> TASK PROMPT
Once you find the line containing "- Shell (Adam) strong interest" in the data below, copy it and each following line exactly, up to and including the line containing "- Avanade (Chris) - website", and nothing else.

> SOURCE INFORMATION
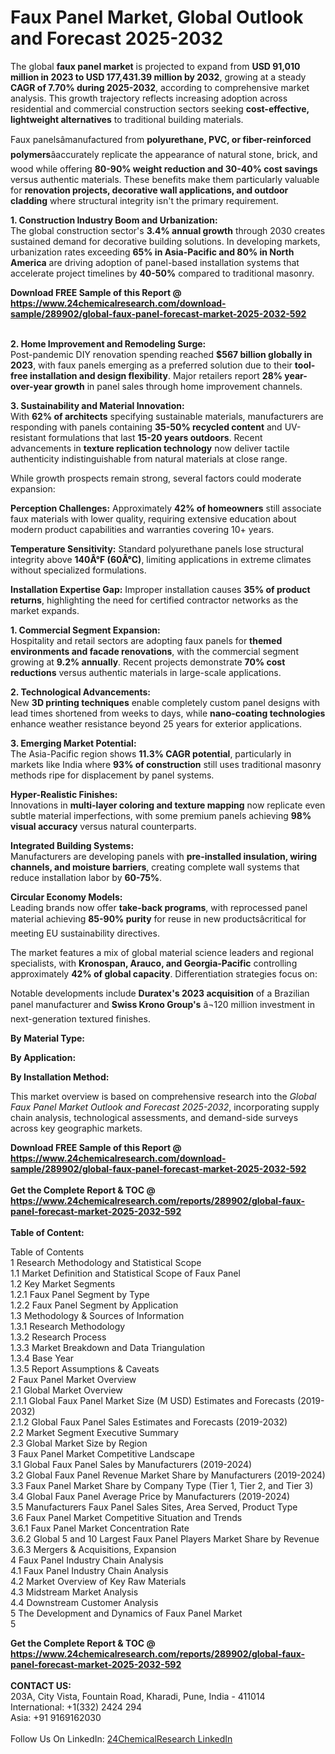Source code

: <h1>Faux Panel Market, Global Outlook and Forecast 2025-2032</h1><p>The global <strong>faux panel market</strong> is projected to expand from <strong>USD 91,010 million in 2023 to USD 177,431.39 million by 2032</strong>, growing at a steady <strong>CAGR of 7.70% during 2025-2032</strong>, according to comprehensive market analysis. This growth trajectory reflects increasing adoption across residential and commercial construction sectors seeking <strong>cost-effective, lightweight alternatives</strong> to traditional building materials.</p><p>Faux panelsâmanufactured from <strong>polyurethane, PVC, or fiber-reinforced polymers</strong>âaccurately replicate the appearance of natural stone, brick, and wood while offering <strong>80-90% weight reduction and 30-40% cost savings</strong> versus authentic materials. These benefits make them particularly valuable for <strong>renovation projects, decorative wall applications, and outdoor cladding</strong> where structural integrity isn't the primary requirement.</p><p><strong>1. Construction Industry Boom and Urbanization:</strong><br>
The global construction sector's <strong>3.4% annual growth</strong> through 2030 creates sustained demand for decorative building solutions. In developing markets, urbanization rates exceeding <strong>65% in Asia-Pacific and 80% in North America</strong> are driving adoption of panel-based installation systems that accelerate project timelines by <strong>40-50%</strong> compared to traditional masonry.</p><div><b>Download FREE Sample of this Report @ 
            <a href="https://www.24chemicalresearch.com/download-sample/289902/global-faux-panel-forecast-market-2025-2032-592">
            https://www.24chemicalresearch.com/download-sample/289902/global-faux-panel-forecast-market-2025-2032-592</a></b></div><br><p><strong>2. Home Improvement and Remodeling Surge:</strong><br>
Post-pandemic DIY renovation spending reached <strong>$567 billion globally in 2023</strong>, with faux panels emerging as a preferred solution due to their <strong>tool-free installation and design flexibility</strong>. Major retailers report <strong>28% year-over-year growth</strong> in panel sales through home improvement channels.</p><p><strong>3. Sustainability and Material Innovation:</strong><br>
With <strong>62% of architects</strong> specifying sustainable materials, manufacturers are responding with panels containing <strong>35-50% recycled content</strong> and UV-resistant formulations that last <strong>15-20 years outdoors</strong>. Recent advancements in <strong>texture replication technology</strong> now deliver tactile authenticity indistinguishable from natural materials at close range.</p><p>While growth prospects remain strong, several factors could moderate expansion:</p><p><strong>Perception Challenges:</strong> Approximately <strong>42% of homeowners</strong> still associate faux materials with lower quality, requiring extensive education about modern product capabilities and warranties covering 10+ years.</p><p><strong>Temperature Sensitivity:</strong> Standard polyurethane panels lose structural integrity above <strong>140Â°F (60Â°C)</strong>, limiting applications in extreme climates without specialized formulations.</p><p><strong>Installation Expertise Gap:</strong> Improper installation causes <strong>35% of product returns</strong>, highlighting the need for certified contractor networks as the market expands.</p><p><strong>1. Commercial Segment Expansion:</strong><br>
Hospitality and retail sectors are adopting faux panels for <strong>themed environments and facade renovations</strong>, with the commercial segment growing at <strong>9.2% annually</strong>. Recent projects demonstrate <strong>70% cost reductions</strong> versus authentic materials in large-scale applications.</p><p><strong>2. Technological Advancements:</strong><br>
New <strong>3D printing techniques</strong> enable completely custom panel designs with lead times shortened from weeks to days, while <strong>nano-coating technologies</strong> enhance weather resistance beyond 25 years for exterior applications.</p><p><strong>3. Emerging Market Potential:</strong><br>
The Asia-Pacific region shows <strong>11.3% CAGR potential</strong>, particularly in markets like India where <strong>93% of construction</strong> still uses traditional masonry methods ripe for displacement by panel systems.</p><p><strong>Hyper-Realistic Finishes:</strong><br>
	Innovations in <strong>multi-layer coloring and texture mapping</strong> now replicate even subtle material imperfections, with some premium panels achieving <strong>98% visual accuracy</strong> versus natural counterparts.</p><p><strong>Integrated Building Systems:</strong><br>
	Manufacturers are developing panels with <strong>pre-installed insulation, wiring channels, and moisture barriers</strong>, creating complete wall systems that reduce installation labor by <strong>60-75%</strong>.</p><p><strong>Circular Economy Models:</strong><br>
	Leading brands now offer <strong>take-back programs</strong>, with reprocessed panel material achieving <strong>85-90% purity</strong> for reuse in new productsâcritical for meeting EU sustainability directives.</p><p>The market features a mix of global material science leaders and regional specialists, with <strong>Kronospan, Arauco, and Georgia-Pacific</strong> controlling approximately <strong>42% of global capacity</strong>. Differentiation strategies focus on:</p><p>Notable developments include <strong>Duratex's 2023 acquisition</strong> of a Brazilian panel manufacturer and <strong>Swiss Krono Group's</strong> â¬120 million investment in next-generation textured finishes.</p><p><strong>By Material Type:</strong></p><p><strong>By Application:</strong></p><p><strong>By Installation Method:</strong></p><p>This market overview is based on comprehensive research into the <em>Global Faux Panel Market Outlook and Forecast 2025-2032</em>, incorporating supply chain analysis, technological assessments, and demand-side surveys across key geographic markets.</p><div><b>Download FREE Sample of this Report @ 
            <a href="https://www.24chemicalresearch.com/download-sample/289902/global-faux-panel-forecast-market-2025-2032-592">
            https://www.24chemicalresearch.com/download-sample/289902/global-faux-panel-forecast-market-2025-2032-592</a></b></div><br><div><b>Get the Complete Report & TOC @ 
            <a href="https://www.24chemicalresearch.com/reports/289902/global-faux-panel-forecast-market-2025-2032-592">
            https://www.24chemicalresearch.com/reports/289902/global-faux-panel-forecast-market-2025-2032-592</a></b></div><br>
            <b>Table of Content:</b><p>Table of Contents<br />
1 Research Methodology and Statistical Scope<br />
1.1 Market Definition and Statistical Scope of Faux Panel<br />
1.2 Key Market Segments<br />
1.2.1 Faux Panel Segment by Type<br />
1.2.2 Faux Panel Segment by Application<br />
1.3 Methodology & Sources of Information<br />
1.3.1 Research Methodology<br />
1.3.2 Research Process<br />
1.3.3 Market Breakdown and Data Triangulation<br />
1.3.4 Base Year<br />
1.3.5 Report Assumptions & Caveats<br />
2 Faux Panel Market Overview<br />
2.1 Global Market Overview<br />
2.1.1 Global Faux Panel Market Size (M USD) Estimates and Forecasts (2019-2032)<br />
2.1.2 Global Faux Panel Sales Estimates and Forecasts (2019-2032)<br />
2.2 Market Segment Executive Summary<br />
2.3 Global Market Size by Region<br />
3 Faux Panel Market Competitive Landscape<br />
3.1 Global Faux Panel Sales by Manufacturers (2019-2024)<br />
3.2 Global Faux Panel Revenue Market Share by Manufacturers (2019-2024)<br />
3.3 Faux Panel Market Share by Company Type (Tier 1, Tier 2, and Tier 3)<br />
3.4 Global Faux Panel Average Price by Manufacturers (2019-2024)<br />
3.5 Manufacturers Faux Panel Sales Sites, Area Served, Product Type<br />
3.6 Faux Panel Market Competitive Situation and Trends<br />
3.6.1 Faux Panel Market Concentration Rate<br />
3.6.2 Global 5 and 10 Largest Faux Panel Players Market Share by Revenue<br />
3.6.3 Mergers & Acquisitions, Expansion<br />
4 Faux Panel Industry Chain Analysis<br />
4.1 Faux Panel Industry Chain Analysis<br />
4.2 Market Overview of Key Raw Materials<br />
4.3 Midstream Market Analysis<br />
4.4 Downstream Customer Analysis<br />
5 The Development and Dynamics of Faux Panel Market <br />
5</p><div><b>Get the Complete Report & TOC @ 
            <a href="https://www.24chemicalresearch.com/reports/289902/global-faux-panel-forecast-market-2025-2032-592">
            https://www.24chemicalresearch.com/reports/289902/global-faux-panel-forecast-market-2025-2032-592</a></b></div><br><b>CONTACT US:</b><br>
            203A, City Vista, Fountain Road, Kharadi, Pune, India - 411014<br>
            International: +1(332) 2424 294<br>
            Asia: +91 9169162030 <br><br>
            Follow Us On LinkedIn: <a href="https://www.linkedin.com/company/24chemicalresearch/">24ChemicalResearch LinkedIn</a>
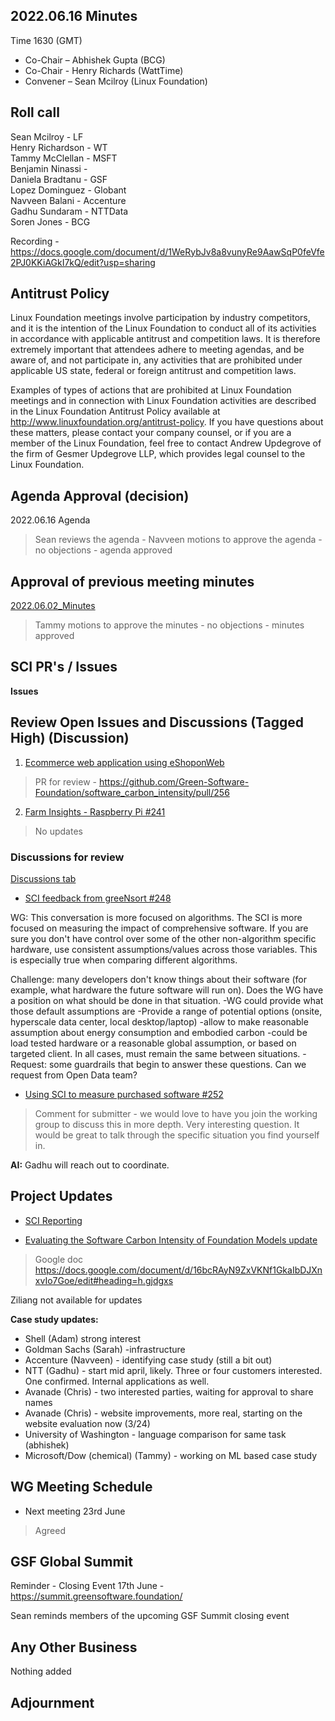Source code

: ## 2022.06.16 Minutes

Time 1630 (GMT)

- Co-Chair – Abhishek Gupta (BCG)
- Co-Chair - Henry Richards (WattTime)
- Convener – Sean Mcilroy (Linux Foundation)

## Roll call
Sean Mcilroy - LF<br>
Henry Richardson - WT<br>
Tammy McClellan - MSFT<br>
Benjamin Ninassi - <br>
Daniela Bradtanu - GSF<br>
Lopez Dominguez - Globant<br>
Navveen Balani - Accenture<br>
Gadhu Sundaram - NTTData<br>
Soren Jones - BCG <br>

Recording - https://docs.google.com/document/d/1WeRybJv8a8vunyRe9AawSqP0feVfe2PJ0KKiAGkI7kQ/edit?usp=sharing
  
## Antitrust Policy
Linux Foundation meetings involve participation by industry competitors, and it is the intention of the Linux Foundation to conduct 
all of its activities in accordance with applicable antitrust and competition laws. 
It is therefore extremely important that attendees adhere to meeting agendas, and be aware of, and not participate in, any activities 
that are prohibited under applicable US state, federal or foreign antitrust and competition laws.

Examples of types of actions that are prohibited at Linux Foundation meetings and in connection with Linux Foundation activities are 
described in the Linux Foundation Antitrust Policy available at http://www.linuxfoundation.org/antitrust-policy. 
If you have questions about these matters, please contact your company counsel, or if you are a member of the Linux Foundation, 
feel free to contact Andrew Updegrove of the firm of Gesmer Updegrove LLP, which provides legal counsel to the Linux Foundation.
  
## Agenda Approval (decision) 

2022.06.16 Agenda

> Sean reviews the agenda - Navveen motions to approve the agenda - no objections - agenda approved
  
## Approval of previous meeting minutes

[2022.06.02_Minutes](https://github.com/Green-Software-Foundation/standards_wg/blob/main/Agenda_Minutes/2022.06.02_Minutes.md)

> Tammy motions to approve the minutes - no objections - minutes approved

## SCI PR's / Issues

**Issues** 

## Review Open Issues and Discussions (Tagged High) (Discussion)

1. [Ecommerce web application using eShoponWeb](https://github.com/Green-Software-Foundation/software_carbon_intensity/issues/227)

> PR for review - https://github.com/Green-Software-Foundation/software_carbon_intensity/pull/256

2. [Farm Insights - Raspberry Pi #241](https://github.com/Green-Software-Foundation/software_carbon_intensity/issues/241)

> No updates

### Discussions for review

[Discussions tab](https://github.com/Green-Software-Foundation/software_carbon_intensity/discussions)

- [SCI feedback from greeNsort #248](https://github.com/Green-Software-Foundation/software_carbon_intensity/discussions/248)

WG: This conversation is more focused on algorithms. The SCI is more focused on measuring the impact of comprehensive software.
If you are sure you don't have control over some of the other non-algorithm specific hardware, use consistent assumptions/values across those variables. This is especially true when comparing different algorithms.

Challenge: many developers don't know things about their software (for example, what hardware the future software will run on). Does the WG have a position on what should be done in that situation.
-WG could provide what those default assumptions are
-Provide a range of potential options (onsite, hyperscale data center, local desktop/laptop)
-allow to make reasonable assumption about energy consumption and embodied carbon
-could be load tested hardware or a reasonable global assumption, or based on targeted client. In all cases, must remain the same between situations.
-Request: some guardrails that begin to answer these questions. Can we request from Open Data team?

- [Using SCI to measure purchased software #252](https://github.com/Green-Software-Foundation/software_carbon_intensity/discussions/253?converting=1)

> Comment for submitter - we would love to have you join the working group to discuss this in more depth. Very interesting question. It would be great to talk through the specific situation you find yourself in. 

**AI:** Gadhu will reach out to coordinate.

## Project Updates

- [SCI Reporting](https://github.com/Green-Software-Foundation/sci-reporting)

- [Evaluating the Software Carbon Intensity of Foundation Models update](https://github.com/Green-Software-Foundation/eval_sci_of_foundation_models)

> Google doc https://docs.google.com/document/d/16bcRAyN9ZxVKNf1GkaIbDJXnxvIo7Goe/edit#heading=h.gjdgxs

Ziliang not available for updates

**Case study updates:**

- Shell (Adam) strong interest
- Goldman Sachs (Sarah) -infrastructure
- Accenture (Navveen) - identifying case study (still a bit out) 
- NTT (Gadhu) - start mid april, likely. Three or four customers interested. One confirmed. Internal applications as well. 
- Avanade (Chris) - two interested parties, waiting for approval to share names
- Avanade (Chris) - website improvements, more real, starting on the website evaluation now (3/24)
- University of Washington - language comparison for same task (abhishek)
- Microsoft/Dow (chemical) (Tammy) - working on ML based case study

## WG Meeting Schedule

- Next meeting 23rd June

> Agreed

## GSF Global Summit

Reminder - Closing Event 17th June - https://summit.greensoftware.foundation/

Sean reminds members of the upcoming GSF Summit closing event

## Any Other Business

Nothing added

## Adjournment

> SOLUTION TO THE PROBLEM
- Shell (Adam) strong interest
- Goldman Sachs (Sarah) -infrastructure
- Accenture (Navveen) - identifying case study (still a bit out) 
- NTT (Gadhu) - start mid april, likely. Three or four customers interested. One confirmed. Internal applications as well. 
- Avanade (Chris) - two interested parties, waiting for approval to share names
- Avanade (Chris) - website improvements, more real, starting on the website evaluation now (3/24)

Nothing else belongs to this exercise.